Credit Collection Policy & Preventing Bad Debt

Credit Collection Policy & Preventing Bad Debt

Collection Prevention Part 4

Benjamin Franklin - An ounce of prevention quote

Well, here we are.  I promised to discuss your credit collection policy in the first email in this series.  I saved it for the end (almost) because I know it’s boring, and you almost certainly think it doesn’t apply to you.  But it’s important if you’re serious about preventing bad debt, and it’s not that big of a deal.

RoadmapThink of a credit policy as a roadmap for your financial decisions. By setting these guidelines in advance, you can avoid making hasty choices during critical moments, such as a major sale or a cash flow crisis.

Why You Need a Credit Policy

Even if you think you don’t.

Reduction of Bad Debts: A structured policy, if implemented, not only  helps identify potential credit risks early but also empowers you to take necessary actions to mitigate them. This proactive approach significantly reduces the likelihood of non-payment and bad debts, which can otherwise severely impact the financial health of your business, regardless of its size.

For a more detailed understanding of why a credit policy is essential and how to create one, I encourage you to take these two steps:

  1. Finish reading this article
  2. Download this resource – How to Create Your Credit Policy Step-by-Step.

More Reasons You Need a Credit Policy

Just in case you aren’t convinced here are a few more reasons for your to consider.

Cash Flow Management: Consistent cash flow is critical for a small business’s operations. A credit collection policy helps ensure timely payments, reducing the risk of cash flow disruptions that can affect the ability to pay bills, purchase inventory, and meet payroll.

Customer Relationship Management: A transparent and fair credit collection policy is not just about money; it’s about maintaining positive customer relationships. It sets clear expectations for payment terms and procedures, helping to avoid misunderstandings and disputes over payments. Clear expectations foster trust and goodwill with your clients, making them feel valued and respected.

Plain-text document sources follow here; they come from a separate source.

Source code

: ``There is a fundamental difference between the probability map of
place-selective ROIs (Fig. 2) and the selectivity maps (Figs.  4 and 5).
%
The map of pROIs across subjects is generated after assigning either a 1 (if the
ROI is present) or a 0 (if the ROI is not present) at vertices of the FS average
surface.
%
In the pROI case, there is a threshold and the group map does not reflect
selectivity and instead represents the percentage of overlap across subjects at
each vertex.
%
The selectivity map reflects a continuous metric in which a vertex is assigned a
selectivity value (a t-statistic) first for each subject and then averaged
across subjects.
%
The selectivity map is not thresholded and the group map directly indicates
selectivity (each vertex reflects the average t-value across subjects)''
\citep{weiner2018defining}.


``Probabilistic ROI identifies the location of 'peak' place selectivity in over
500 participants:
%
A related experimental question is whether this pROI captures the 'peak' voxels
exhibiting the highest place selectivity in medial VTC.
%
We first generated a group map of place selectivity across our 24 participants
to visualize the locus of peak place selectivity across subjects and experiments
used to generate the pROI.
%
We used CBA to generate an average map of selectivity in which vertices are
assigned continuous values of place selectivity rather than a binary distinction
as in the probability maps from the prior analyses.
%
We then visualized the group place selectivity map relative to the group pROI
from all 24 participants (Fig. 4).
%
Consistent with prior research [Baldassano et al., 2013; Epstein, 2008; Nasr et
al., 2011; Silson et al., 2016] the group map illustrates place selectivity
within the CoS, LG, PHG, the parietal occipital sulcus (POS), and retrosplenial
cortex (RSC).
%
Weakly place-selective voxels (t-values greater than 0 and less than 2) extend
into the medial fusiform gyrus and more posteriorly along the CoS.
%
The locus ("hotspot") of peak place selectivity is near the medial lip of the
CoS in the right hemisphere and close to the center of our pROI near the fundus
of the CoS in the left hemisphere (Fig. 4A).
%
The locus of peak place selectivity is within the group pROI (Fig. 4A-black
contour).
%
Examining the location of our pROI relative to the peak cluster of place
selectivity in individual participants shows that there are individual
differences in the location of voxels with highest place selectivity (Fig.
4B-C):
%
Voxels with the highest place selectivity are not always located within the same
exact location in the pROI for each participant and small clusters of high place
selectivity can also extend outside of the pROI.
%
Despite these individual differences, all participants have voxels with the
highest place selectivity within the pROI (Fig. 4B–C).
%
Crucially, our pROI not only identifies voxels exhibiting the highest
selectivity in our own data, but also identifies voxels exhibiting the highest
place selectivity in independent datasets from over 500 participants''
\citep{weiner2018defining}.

Credit Risk Assessment: Your credit policy is your guide in evaluating customers’ creditworthiness before extending credit. By setting specific criteria for credit approvals, you can confidently minimize the risk of extending credit to customers who may be unable to pay, ensuring your business’s financial stability.

Legal Protection: If your credit policy includes terms and conditions that comply with legal requirements, it could protect your business should litigation become necessary.

Professionalism: A formal policy enhances a business’s professionalism. It shows that the business is serious about its financial practices, which can build trust with customers and suppliers.

Monitoring and Reporting: A well-written credit policy facilitates regular tracking and reporting of outstanding accounts receivable. Monitoring your accounts receivable helps identify late invoices early, allowing you to take corrective actions promptly.

Seems obvious enough right?  And yet, most of the small business owners I’ve worked with don’t have one. It really doesn’t have to be a big deal, a simple 1 page document outlining your Credit Collection Policies and what you’ll do with past due invoices – and, very important, when you’ll do it – will suffice.

Setting Credit Limits

Setting Credit Limits and Payment Terms – You Need a Plan

Your plan begins with a couple of basic, essentially philosophical decisions. These decisions, rooted in your values and beliefs, will shape your credit policy. These are not arbitrary choices, but reflections of who you are and how you view the world, people, and business. If you make these decisions based on what you think you should do or what you read in a book or heard in a seminar, you probably won’t follow through with all the decisions that follow – this is your foundation, so keep it real.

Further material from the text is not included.